Postby Andreas » 14 Mar 2014, 18:38

Nicholas Wade, Before the Dawn: Recovering the Lost History of Our Ancestors

http://www.amazon.co.uk/Before-Dawn-Recovering-History-Ancestors/dp/1594200793/ref=tmm_hrd_title_0?ie=UTF8&qid=1394820723&sr=8-3

This is an overview of human prehistory in light of recent genetic science, written in an accessible style for a broad audience. It was first published in 2006, and DNA studies have advanced since then, for example regarding the interbreeding of homo sapiens and Neanderthals.
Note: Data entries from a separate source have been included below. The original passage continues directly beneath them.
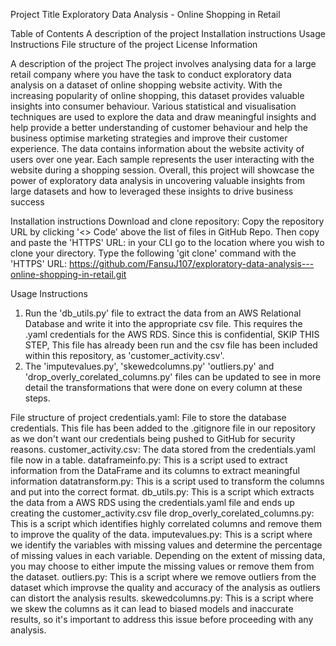 Project Title
Exploratory Data Analysis - Online Shopping in Retail

Table of Contents
A description of the project
Installation instructions
Usage Instructions
File structure of the project
License Information


A description of the project
The project involves analysing data for a large retail company where you have the task to conduct exploratory data analysis on a dataset of online shopping website activity. With the increasing popularity of online shopping, this dataset provides valuable insights into consumer behaviour. Various statistical and visualisation techniques are used to explore the data and draw meaningful insights and help provide a better understanding of customer behaviour and help the business optimise marketing strategies and improve their customer experience. The data contains information about the website activity of users over one year. Each sample represents the user interacting with the website during a shopping session. Overall, this project will showcase the power of exploratory data analysis in uncovering valuable insights from large datasets and how to leveraged these insights to drive business success

Installation instructions
Download and clone repository:
Copy the repository URL by clicking '<> Code' above the list of files in GitHub Repo. Then copy and paste the 'HTTPS' URL:
in your CLI go to the location where you wish to clone your directory.
Type the following 'git clone' command with the 'HTTPS' URL:
https://github.com/FansuJ107/exploratory-data-analysis---online-shopping-in-retail.git

Usage Instructions
1. Run the 'db_utils.py' file to extract the data from an AWS Relational Database and write it into the appropriate csv file. This requires the .yaml credentials for the AWS RDS.
Since this is confidential, SKIP THIS STEP, This file has already been run and the csv file has been included within this repository, as 'customer_activity.csv'.
2. The 'imputevalues.py', 'skewedcolumns.py' 'outliers.py' and 'drop_overly_corelated_columns.py' files can be updated to see in more detail the transformations that were done on every column at these steps.

File structure of project
credentials.yaml: File to store the database credentials. This file has been added to the .gitignore file in our repository as we don't want our credentials being pushed to GitHub for security reasons.
customer_activity.csv: The data stored from the credentials.yaml file now in a table.
dataframeinfo.py:  This is a script used to extract information from the DataFrame and its columns to extract meaningful information
datatransform.py: This is a script used to transform the columns and put into the correct format.
db_utils.py: This is a script which extracts the data from a AWS RDS using the credentials.yaml file and ends up creating the customer_activity.csv file
drop_overly_corelated_columns.py: This is a script which identifies highly correlated columns and remove them to improve the quality of the data.
imputevalues.py: This is a script where we identify the variables with missing values and determine the percentage of missing values in each variable. Depending on the extent of missing data, you may choose to either impute the missing values or remove them from the dataset.
outliers.py: This is a script where we remove outliers from the dataset which improvse the quality and accuracy of the analysis as outliers can distort the analysis results.
skewedcolumns.py: This is a script where we skew the columns as it can lead to biased models and inaccurate results, so it's important to address this issue before proceeding with any analysis.
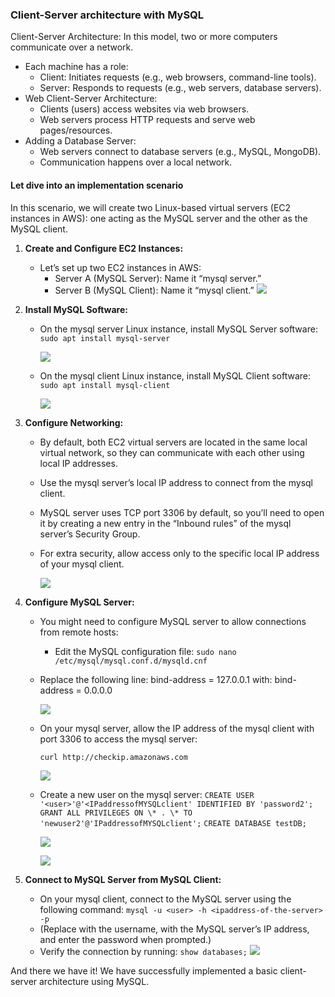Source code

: ### Client-Server architecture with MySQL
Client-Server Architecture: In this model, two or more computers communicate over a network.

-   Each machine has a role:
    -   Client: Initiates requests (e.g., web browsers, command-line tools).
    -   Server: Responds to requests (e.g., web servers, database servers).
-   Web Client-Server Architecture:
    -   Clients (users) access websites via web browsers.
    -   Web servers process HTTP requests and serve web pages/resources.
-   Adding a Database Server:
    -   Web servers connect to database servers (e.g., MySQL, MongoDB).
    -   Communication happens over a local network.

#### Let dive into an implementation scenario

In this scenario, we will create two Linux-based virtual servers (EC2 instances in AWS): one acting as the MySQL server and the other as the MySQL client.

1.  **Create and Configure EC2 Instances:**
    -   Let’s set up two EC2 instances in AWS:
        -   Server A (MySQL Server): Name it “mysql server.”
        -   Server B (MySQL Client): Name it “mysql client.”
        ![](https://lh7-us.googleusercontent.com/AIdqzxgvj48U2VDD72k-8FY3xYFkV8f4vLqviWORIu3KRVqiopixPO_wXtrMK3PbV5MAafko_bHlDFWTYHFcFQpoXSNst1z_mklZlc2IvzL_CMXIoxEZ5UDQhWEU8mJZs9Zlczu2CmEllxhBMF0V5U4)

2.  **Install MySQL Software:**
    -   On the mysql server Linux instance, install MySQL Server software:
        `sudo apt install mysql-server`

        ![](https://lh7-us.googleusercontent.com/YfpmXqkWYXiTQoNSdNFjtUQs1cDPF87VcQpTYyltlYtBceo8ZZoC5s86ZgcTEE3oZb1bnw7-lGPEAbF1a10w_wmtZgYXXo8sK8ATskDltHAkze0fufN-rOKDI6ZTCuFt4I0qbL4GCEk8fZH54gagOs0)

    -   On the mysql client Linux instance, install MySQL Client software:
        `sudo apt install mysql-client`

        ![](https://lh7-us.googleusercontent.com/gKE06FvM8teqKt20u7s2Hbv7_U8r32KVnwIDTG_ObvbyriS3PwZNg57JYO8WcBi1QS77Pl6zm0Kr1fCMPcku9fCVcBYmFIUPdauj32ziqNhivn_OnxJ0S9nnYE2Uxckdybt-UZsiZhGyU1Ki_KrCI9k)

3.  **Configure Networking:**
    -   By default, both EC2 virtual servers are located in the same local virtual network, so they can communicate with each other using local IP addresses.
    -   Use the mysql server’s local IP address to connect from the mysql client.
    -   MySQL server uses TCP port 3306 by default, so you’ll need to open it by creating a new entry in the “Inbound rules” of the mysql server’s Security Group.
    -   For extra security, allow access only to the specific local IP address of your mysql client.

        ![](https://lh7-us.googleusercontent.com/9ze1xwsHTWLgwQrWH05dOGooskVrt1_16uulCJ6i9Hsjc8knQ-Purk4ncmz9MPQ-p6h1uluUwEtp0MseBaEpiH3RAuh_xCDgmQNL3BSyjj4TsHd5e40xxrm_W4FDF3JXV6tiJUbeMRsLd_ZCrgoZH-w)

4.  **Configure MySQL Server:**
    -   You might need to configure MySQL server to allow connections from remote hosts:
        -   Edit the MySQL configuration file:
            `sudo nano /etc/mysql/mysql.conf.d/mysqld.cnf`

    -   Replace the following line: bind-address = 127.0.0.1 with: bind-address = 0.0.0.0

        ![](https://lh7-us.googleusercontent.com/xJhmtpOQsfPWVTsYu5LhHP0N-Mw_famJ9QVH6bzjKCXxeLyS0hVA_o8shM8xFbln6mBn4H2pZOpxF67teB58wPRZBJ7yvEG_kWBsa1mQVYgkH69LPocvqyz9nruF0S8iDUKBaAt8BPu2le9DLA_LYa0)

    -   On your mysql server, allow the IP address of the mysql client with port 3306 to access the mysql server:

        `curl http://checkip.amazonaws.com`

        ![](https://lh7-us.googleusercontent.com/JzfzTNRsXbSJiWVHMOzNq_Pf7t8ZMIsNaJOM69RZ3PqFyawys7aA8063D5SueMQmr7PY2F48I1bG1b7DYLKtIQL1GUHWS77__Eks8d6XOspFdTiPfOol1ympAb1tY6RxoYfFT3RFKT6RGInz5TsLgxU)

    -   Create a new user on the mysql server:
        `CREATE USER '<user>'@'<IPaddressofMYSQLclient' IDENTIFIED BY 'password2';`
        `GRANT ALL PRIVILEGES ON \* . \* TO 'newuser2'@'IPaddressofMYSQLclient';`
        `CREATE DATABASE testDB;`

        ![](https://lh7-us.googleusercontent.com/etrrjAJ69wEDnb2UO-pJyuYPUnF3G7phJ9FP7TqyTArbdEwCHaRLgMQCpxVIGYVcwUmwBnmidyT0zK4En3JST75QWbL4YUOHWqgYMJmIe3gU8WmBoebUdyQt4CRA-fRKK7XIWCsbt6DZw8nIHfxvSBM)

        ![](https://lh7-us.googleusercontent.com/Sba_C5MbxtvTv_ReOEQchy2OCY1jJNdf47qBaCntZ5fcxMkfFz0XvvI4XzmOKC_1-n2vMPHWsceZRUyJQ3WPczw6ZlHtSFnPcKmn7gGCR-KiEgBBMXJ4e5y5ks0VPn7Rn0qXGKWSqdySwP67P86bQGo)

5.  **Connect to MySQL Server from MySQL Client:**
    -   On your mysql client, connect to the MySQL server using the following command:
        `mysql -u <user> -h <ipaddress-of-the-server> -p`
    -   (Replace <user> with the username, <ipaddress-of-the-server> with the MySQL server’s IP address, and enter the password when prompted.)
    -   Verify the connection by running:
        `show databases;`
        ![](https://lh7-us.googleusercontent.com/dmciQc-7VT9VDvrH0lr6CfDUXmIMTkjlRQ-OaqReY6vSQCo-FsF3_jfB4bwjVeWeorIJsOsiSFs9MM2xDpv_rz7Js6i0aafWOZDXqNpPLhX1ORCIjsSQSmaNaycPLlGWjN50_P9Gq2qJaN9-2K5d2DI)

And there we have it! We have successfully implemented a basic client-server architecture using MySQL.

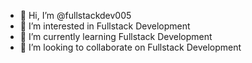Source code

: - 👋 Hi, I’m @fullstackdev005
- 👀 I’m interested in Fullstack Development
- 🌱 I’m currently learning Fullstack Development
- 💞️ I’m looking to collaborate on Fullstack Development

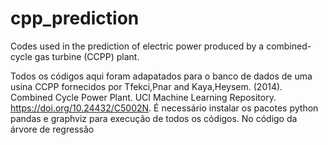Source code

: # cpp_prediction
Codes used in the prediction of electric power produced by a combined-cycle gas turbine (CCPP) plant.

Todos os códigos aqui foram adapatados para o banco de dados de uma usina CCPP fornecidos por Tfekci,Pnar and Kaya,Heysem. (2014). Combined Cycle Power Plant. UCI Machine Learning Repository. https://doi.org/10.24432/C5002N. 
É necessário instalar os pacotes python pandas e graphviz para execução de todos os códigos. 
No código da árvore de regressão 

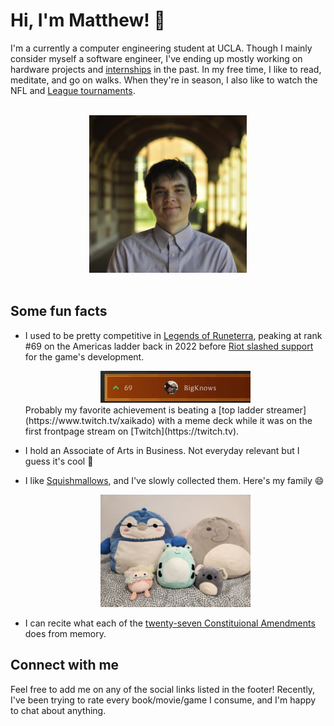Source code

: # Hi, I'm Matthew! 👋

I'm a currently a computer engineering student at UCLA. Though I mainly consider myself a software engineer, I've ending up mostly working on hardware projects and [internships](https://www.linkedin.com/in/chandler-matthew/) in the past. In my free time, I like to read, meditate, and go on walks. When they're in season, I also like to watch the NFL and [League tournaments](https://en.wikipedia.org/wiki/League_of_Legends_in_esports).

<br>

<div style="text-align: center;">
    <img src="images/HeadShot.jpg" alt="Royce Hall Head Shot" width="50%">
</div>

<br>

## Some fun facts

- I used to be pretty competitive in [Legends of Runeterra](https://playruneterra.com/en-us/), peaking at rank #69 on the Americas ladder back in 2022 before [Riot slashed support](https://playruneterra.com/en-us/news/game-updates/state-of-the-game-2024/) for the game's development. 
    <div style="text-align: center;">
        <img src="images/RuneterraRank.png" alt="LoR Rank Peak" width="50%">
    </div>
    Probably my favorite achievement is beating a [top ladder streamer](https://www.twitch.tv/xaikado) with a meme deck while it was on the first frontpage stream on [Twitch](https://twitch.tv).

- I hold an Associate of Arts in Business. Not everyday relevant but I guess it's cool :shrug:
- I like [Squishmallows](https://en.wikipedia.org/wiki/Squishmallows), and I've slowly collected them. Here's my family :smile: 
    <div style="text-align: center;">
        <img src="images/Squishmallows.jpg" alt="Nestor and Co." width="50%">
    </div>
- I can recite what each of the [twenty-seven Constituional Amendments](https://constitutioncenter.org/the-constitution/amendments) does from memory.


## Connect with me

Feel free to add me on any of the social links listed in the footer! Recently, I've been trying to rate every book/movie/game I consume, and I'm happy to chat about anything.


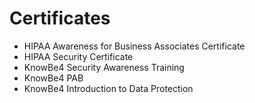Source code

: # Certificates

- HIPAA Awareness for Business Associates Certificate
- HIPAA Security Certificate
- KnowBe4 Security Awareness Training
- KnowBe4 PAB
- KnowBe4 Introduction to Data Protection
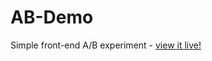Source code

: # AB-Demo
Simple front-end A/B experiment - [view it live!](https://lambdaschool.github.io/AB-Demo/)
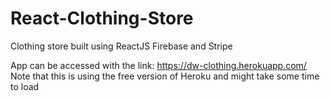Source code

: # React-Clothing-Store
Clothing store built using ReactJS Firebase and Stripe

App can be accessed with the link: https://dw-clothing.herokuapp.com/
Note that this is using the free version of Heroku and might take some time to load
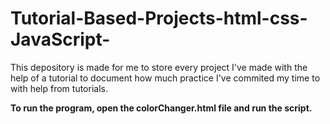 # Tutorial-Based-Projects-html-css-JavaScript-
This depository is made for me to store every project I've made with the help of a tutorial to document how much practice I've commited my time to with help from tutorials.

******To run the program, open the colorChanger.html file and run the script.****** 
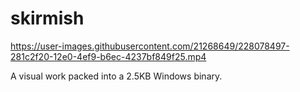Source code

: # skirmish

https://user-images.githubusercontent.com/21268649/228078497-281c2f20-12e0-4ef9-b6ec-4237bf849f25.mp4

A visual work packed into a 2.5KB Windows binary.
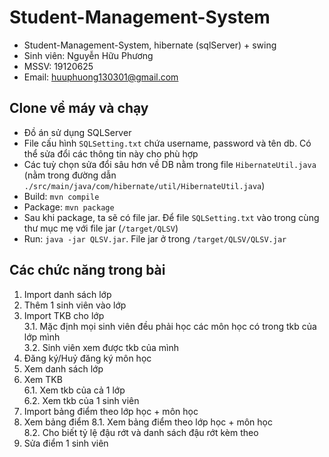 # Student-Management-System

* Student-Management-System, hibernate (sqlServer) + swing  
* Sinh viên: Nguyễn Hữu Phương
* MSSV: 19120625  
* Email: huuphuong130301@gmail.com

## Clone về máy và chạy  

* Đồ án sử dụng SQLServer  
* File cấu hình `SQLSetting.txt` chứa username, password và tên db. Có thể sửa đổi các thông tin này cho phù hợp  
* Các tuỳ chọn sửa đổi sâu hơn về DB nằm trong file `HibernateUtil.java` (nằm trong đường dẫn `./src/main/java/com/hibernate/util/HibernateUtil.java`)  
* Build: `mvn compile`  
* Package: `mvn package`  
* Sau khi package, ta sẽ có file jar. Để file `SQLSetting.txt` vào trong cùng thư mục mẹ với file jar (`/target/QLSV`)  
* Run: `java -jar QLSV.jar`. File jar ở trong `/target/QLSV/QLSV.jar`  

## Các chức năng trong bài

1. Import danh sách lớp  
2. Thêm 1 sinh viên vào lớp  
3. Import TKB cho lớp  
    3.1. Mặc định mọi sinh viên đều phải học các môn học có trong tkb của lớp mình  
    3.2. Sinh viên xem được tkb của mình  
4. Đăng ký/Huỷ đăng ký môn học  
5. Xem danh sách lớp  
6. Xem TKB  
    6.1. Xem tkb của cả 1 lớp  
    6.2. Xem tkb của 1 sinh viên  
7. Import bảng điểm theo lớp học + môn học  
8. Xem bảng điểm
    8.1. Xem bảng điểm theo lớp học + môn học  
    8.2. Cho biết tỷ lệ đậu rớt và danh sách đậu rớt kèm theo  
9. Sửa điểm 1 sinh viên  

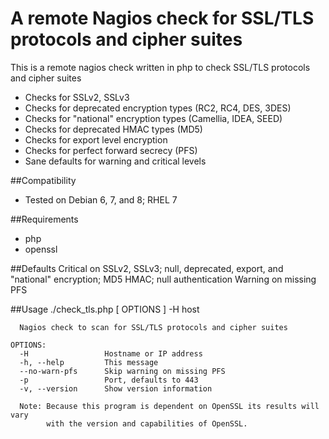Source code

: # A remote Nagios check for SSL/TLS protocols and cipher suites

This is a remote nagios check written in php to check SSL/TLS protocols and cipher suites

* Checks for SSLv2, SSLv3
* Checks for deprecated encryption types (RC2, RC4, DES, 3DES)
* Checks for "national" encryption types (Camellia, IDEA, SEED)
* Checks for deprecated HMAC types (MD5)
* Checks for export level encryption
* Checks for perfect forward secrecy (PFS)
* Sane defaults for warning and critical levels

##Compatibility
* Tested on Debian 6, 7, and 8; RHEL 7

##Requirements
* php
* openssl

##Defaults
Critical on SSLv2, SSLv3; null, deprecated, export, and "national" encryption; MD5 HMAC; null authentication
Warning on missing PFS

##Usage
    ./check_tls.php [ OPTIONS ] -H host
    
      Nagios check to scan for SSL/TLS protocols and cipher suites
    
    OPTIONS:
      -H                 Hostname or IP address
      -h, --help         This message
      --no-warn-pfs      Skip warning on missing PFS
      -p                 Port, defaults to 443
      -v, --version      Show version information
    
      Note: Because this program is dependent on OpenSSL its results will vary
            with the version and capabilities of OpenSSL.
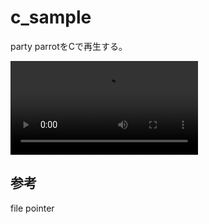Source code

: # c_sample

party parrotをCで再生する。

![inter](https://user-images.githubusercontent.com/55323475/112187317-56b0ee00-8c45-11eb-825b-fc0e42ae6b1e.mp4)

## 参考
file pointer
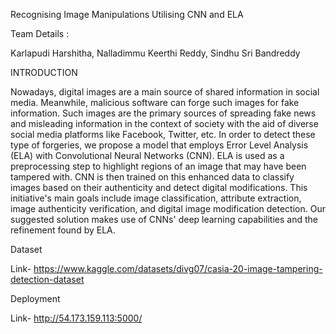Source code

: Recognising Image Manipulations Utilising CNN and ELA

Team Details :

Karlapudi Harshitha, 
Nalladimmu Keerthi Reddy, 
Sindhu Sri Bandreddy

INTRODUCTION

Nowadays, digital images are a main source of shared information in social media. Meanwhile, malicious software can forge such images for fake information. Such images are the primary sources of spreading fake news and misleading information in the context of society with the aid of diverse social media platforms like Facebook, Twitter, etc. In order to detect these type of forgeries, we propose a model that employs Error Level Analysis (ELA) with Convolutional Neural Networks (CNN). ELA is used as a preprocessing step to highlight regions of an image that may have been tampered with. CNN is then trained on this enhanced data to classify images based on their authenticity and detect digital modifications. This initiative's main goals include image classification, attribute extraction, image authenticity verification, and digital image modification detection. Our suggested solution makes use of CNNs' deep learning capabilities and the refinement found by ELA.

Dataset

Link- https://www.kaggle.com/datasets/divg07/casia-20-image-tampering-detection-dataset

Deployment

Link- http://54.173.159.113:5000/
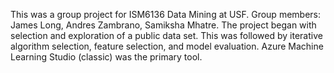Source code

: This was a group project for ISM6136 Data Mining at USF. Group members: James Long, Andres Zambrano, Samiksha Mhatre. The project began with selection and exploration of a public data set. This was followed by iterative algorithm selection, feature selection, and model evaluation. Azure Machine Learning Studio (classic) was the primary tool.
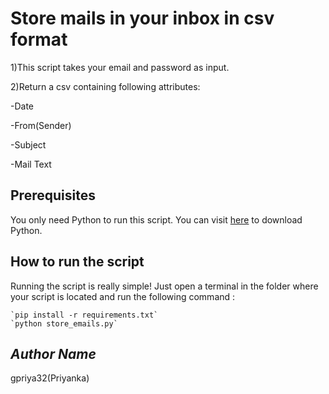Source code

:# Store mails in your inbox in csv format
<!--Remove the below lines and add yours -->
1)This script takes your email and password as input.

2)Return a csv containing following attributes:

-Date

-From(Sender)

-Subject

-Mail Text


## Prerequisites
<!--Remove the below lines and add yours -->
You only need Python to run this script. You can visit [here](https://www.python.org/downloads/) to download Python.


## How to run the script
<!--Remove the below lines and add yours -->
Running the script is really simple! Just open a terminal in the folder where your script is located and run the following command :

    `pip install -r requirements.txt`
    `python store_emails.py`


## *Author Name*
<!--Remove the below lines and add yours -->
gpriya32(Priyanka)
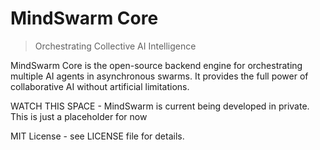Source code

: # MindSwarm Core

> Orchestrating Collective AI Intelligence

MindSwarm Core is the open-source backend engine for orchestrating multiple AI agents in asynchronous swarms. It provides the full power of collaborative AI without artificial limitations.

WATCH THIS SPACE - MindSwarm is current being developed in private. This is just a placeholder for now

MIT License - see LICENSE file for details.
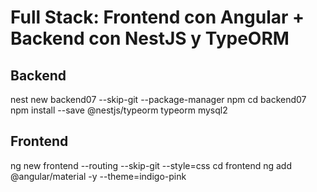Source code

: 

# Full Stack: Frontend con Angular + Backend con NestJS y TypeORM

## Backend

nest new backend07 --skip-git --package-manager npm
cd backend07
npm install --save @nestjs/typeorm typeorm mysql2

## Frontend

ng new frontend --routing --skip-git --style=css
cd frontend
ng add @angular/material -y --theme=indigo-pink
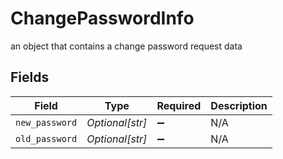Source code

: # ChangePasswordInfo

an object that contains a change password request data


## Fields

| Field              | Type               | Required           | Description        |
| ------------------ | ------------------ | ------------------ | ------------------ |
| `new_password`     | *Optional[str]*    | :heavy_minus_sign: | N/A                |
| `old_password`     | *Optional[str]*    | :heavy_minus_sign: | N/A                |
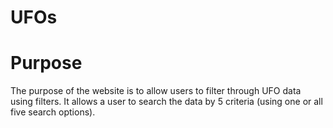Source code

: # UFOs
# Purpose
The purpose of the website is to allow users to filter through UFO data using filters. It allows a user to search the data by 5 criteria (using one or all five search options).
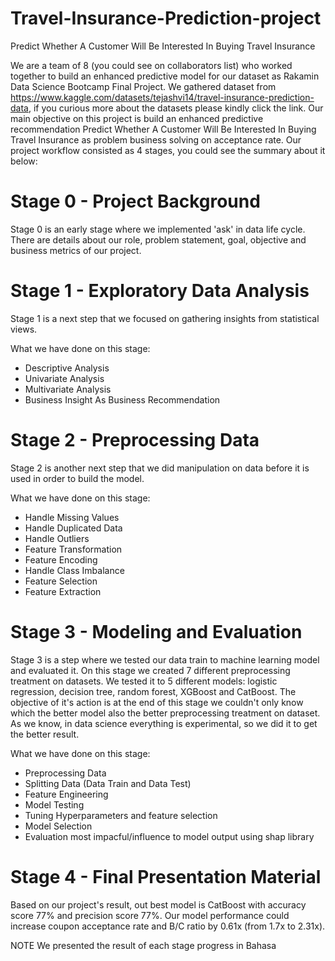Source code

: # Travel-Insurance-Prediction-project
Predict Whether A Customer Will Be Interested In Buying Travel Insurance

We are a team of 8 (you could see on collaborators list) who worked together to build an enhanced predictive model for our dataset as Rakamin Data Science Bootcamp Final Project. We gathered dataset from  https://www.kaggle.com/datasets/tejashvi14/travel-insurance-prediction-data, if you curious more about the datasets please kindly click the link. Our main objective on this project is build an enhanced predictive recommendation Predict Whether A Customer Will Be Interested In Buying Travel Insurance as problem business solving on acceptance rate. Our project workflow consisted as 4 stages, you could see the summary about it below:

# Stage 0 - Project Background
Stage 0 is an early stage where we implemented 'ask' in data life cycle. There are details about our role, problem statement, goal, objective and business metrics of our project.

# Stage 1 - Exploratory Data Analysis
Stage 1 is a next step that we focused on gathering insights from statistical views.

What we have done on this stage:

* Descriptive Analysis
* Univariate Analysis
* Multivariate Analysis
* Business Insight As Business Recommendation
# Stage 2 - Preprocessing Data
 Stage 2 is another next step that we did manipulation on data before it is used in order to build the model.

What we have done on this stage:

* Handle Missing Values
* Handle Duplicated Data
* Handle Outliers
* Feature Transformation
* Feature Encoding
* Handle Class Imbalance
* Feature Selection
* Feature Extraction
# Stage 3 - Modeling and Evaluation
Stage 3 is a step where we tested our data train to machine learning model and evaluated it. On this stage we created 7 different preprocessing treatment on datasets. We tested it to 5 different models: logistic regression, decision tree, random forest, XGBoost and CatBoost. The objective of it's action is at the end of this stage we couldn't only know which the better model also the better preprocessing treatment on dataset. As we know, in data science everything is experimental, so we did it to get the better result.

What we have done on this stage:

* Preprocessing Data
* Splitting Data (Data Train and Data Test)
* Feature Engineering
* Model Testing
* Tuning Hyperparameters and feature selection
* Model Selection
* Evaluation most impacful/influence to model output using shap library
# Stage 4 - Final Presentation Material
Based on our project's result, out best model is CatBoost with accuracy score 77% and precision score 77%. Our model performance could increase coupon acceptance rate and B/C ratio by 0.61x (from 1.7x to 2.31x).

NOTE
We presented the result of each stage progress in Bahasa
Many of the statements are of course working hypotheses, not agreed upon by all scientists about human origins, the dispersal of our species across the continents, the diversification and spread of languages, etc. Nicholas Wade makes a number of un-PC points. Hunter-gatherer societies were not a peaceful Edenic paradise, as anarcho-primitivists (see below) would have us believe, but had higher homicide rates than our modern societies have.



In a common sense way, Wade comes firmly down on the side of there being a real biological and genetic component to race, if races are understood to be those populations that developed genetically in isolation from one another on different continents over thousands of years. Wade is a science writer for the New York Times and can't easily be dismissed as an extremist or a crackpot.

Another book by Nicholas Wade will be released this May, on genes and race. It might be interesting.